Extracted data entries:
▬▬▬▬▬▬

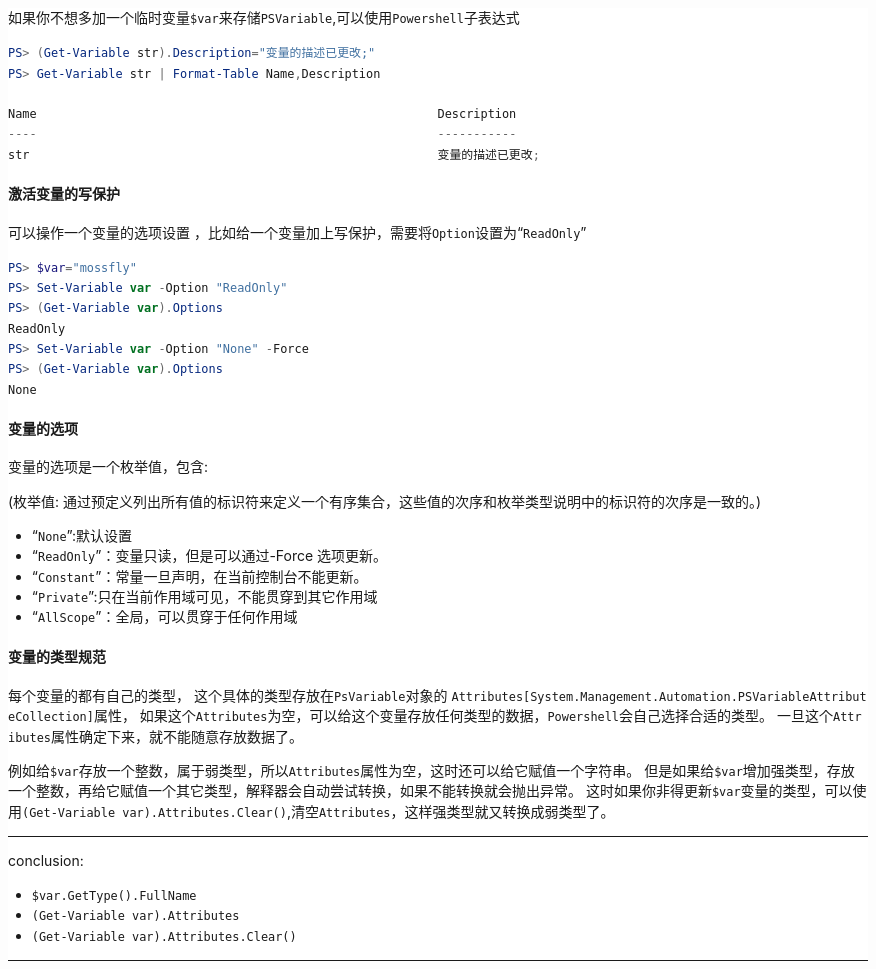 如果你不想多加一个临时变量`$var`来存储`PSVariable`,可以使用`Powershell`子表达式

```powershell
PS> (Get-Variable str).Description="变量的描述已更改;"
PS> Get-Variable str | Format-Table Name,Description

Name                                                        Description
----                                                        -----------
str                                                         变量的描述已更改;
```

#### 激活变量的写保护

可以操作一个变量的选项设置 ，比如给一个变量加上写保护，需要将`Option`设置为“`ReadOnly`”

```powershell
PS> $var="mossfly"
PS> Set-Variable var -Option "ReadOnly"
PS> (Get-Variable var).Options
ReadOnly
PS> Set-Variable var -Option "None" -Force
PS> (Get-Variable var).Options
None
```

#### 变量的选项

变量的选项是一个枚举值，包含:

(枚举值: 通过预定义列出所有值的标识符来定义一个有序集合，这些值的次序和枚举类型说明中的标识符的次序是一致的。)

+ “`None`”:默认设置
+ “`ReadOnly`”：变量只读，但是可以通过-Force 选项更新。
+ “`Constant`”：常量一旦声明，在当前控制台不能更新。
+ “`Private`”:只在当前作用域可见，不能贯穿到其它作用域
+ “`AllScope`”：全局，可以贯穿于任何作用域

#### 变量的类型规范

每个变量的都有自己的类型，
这个具体的类型存放在`PsVariable`对象的
`Attributes[System.Management.Automation.PSVariableAttributeCollection]`属性，
如果这个`Attributes`为空，可以给这个变量存放任何类型的数据，`Powershell`会自己选择合适的类型。
一旦这个`Attributes`属性确定下来，就不能随意存放数据了。

例如给`$var`存放一个整数，属于弱类型，所以`Attributes`属性为空，这时还可以给它赋值一个字符串。
但是如果给`$var`增加强类型，存放一个整数，再给它赋值一个其它类型，解释器会自动尝试转换，如果不能转换就会抛出异常。
这时如果你非得更新`$var`变量的类型，可以使用`(Get-Variable var).Attributes.Clear()`,清空`Attributes`，这样强类型就又转换成弱类型了。

***
conclusion:

+ `$var.GetType().FullName`
+ `(Get-Variable var).Attributes`
+ `(Get-Variable var).Attributes.Clear()`

***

▬▬▬▬▬▬

▸ **Required work**
Leave nothing out but the pictures when transcribing the records.

▸ **Your response**
 如果你不想多加一个临时变量`$var`来存储`PSVariable`,可以使用`Powershell`子表达式

```powershell
PS> (Get-Variable str).Description="变量的描述已更改;"
PS> Get-Variable str | Format-Table Name,Description

Name                                                        Description
----                                                        -----------
str                                                         变量的描述已更改;
```

#### 激活变量的写保护

可以操作一个变量的选项设置 ，比如给一个变量加上写保护，需要将`Option`设置为“`ReadOnly`”

```powershell
PS> $var="mossfly"
PS> Set-Variable var -Option "ReadOnly"
PS> (Get-Variable var).Options
ReadOnly
PS> Set-Variable var -Option "None" -Force
PS> (Get-Variable var).Options
None
```

#### 变量的选项

变量的选项是一个枚举值，包含:

(枚举值: 通过预定义列出所有值的标识符来定义一个有序集合，这些值的次序和枚举类型说明中的标识符的次序是一致的。)

+ “`None`”:默认设置
+ “`ReadOnly`”：变量只读，但是可以通过-Force 选项更新。
+ “`Constant`”：常量一旦声明，在当前控制台不能更新。
+ “`Private`”:只在当前作用域可见，不能贯穿到其它作用域
+ “`AllScope`”：全局，可以贯穿于任何作用域

#### 变量的类型规范

每个变量的都有自己的类型，
这个具体的类型存放在`PsVariable`对象的
`Attributes[System.Management.Automation.PSVariableAttributeCollection]`属性，
如果这个`Attributes`为空，可以给这个变量存放任何类型的数据，`Powershell`会自己选择合适的类型。
一旦这个`Attributes`属性确定下来，就不能随意存放数据了。

例如给`$var`存放一个整数，属于弱类型，所以`Attributes`属性为空，这时还可以给它赋值一个字符串。
但是如果给`$var`增加强类型，存放一个整数，再给它赋值一个其它类型，解释器会自动尝试转换，如果不能转换就会抛出异常。
这时如果你非得更新`$var`变量的类型，可以使用`(Get-Variable var).Attributes.Clear()`,清空`Attributes`，这样强类型就又转换成弱类型了。

***
conclusion:

+ `$var.GetType().FullName`
+ `(Get-Variable var).Attributes`
+ `(Get-Variable var).Attributes.Clear()`

***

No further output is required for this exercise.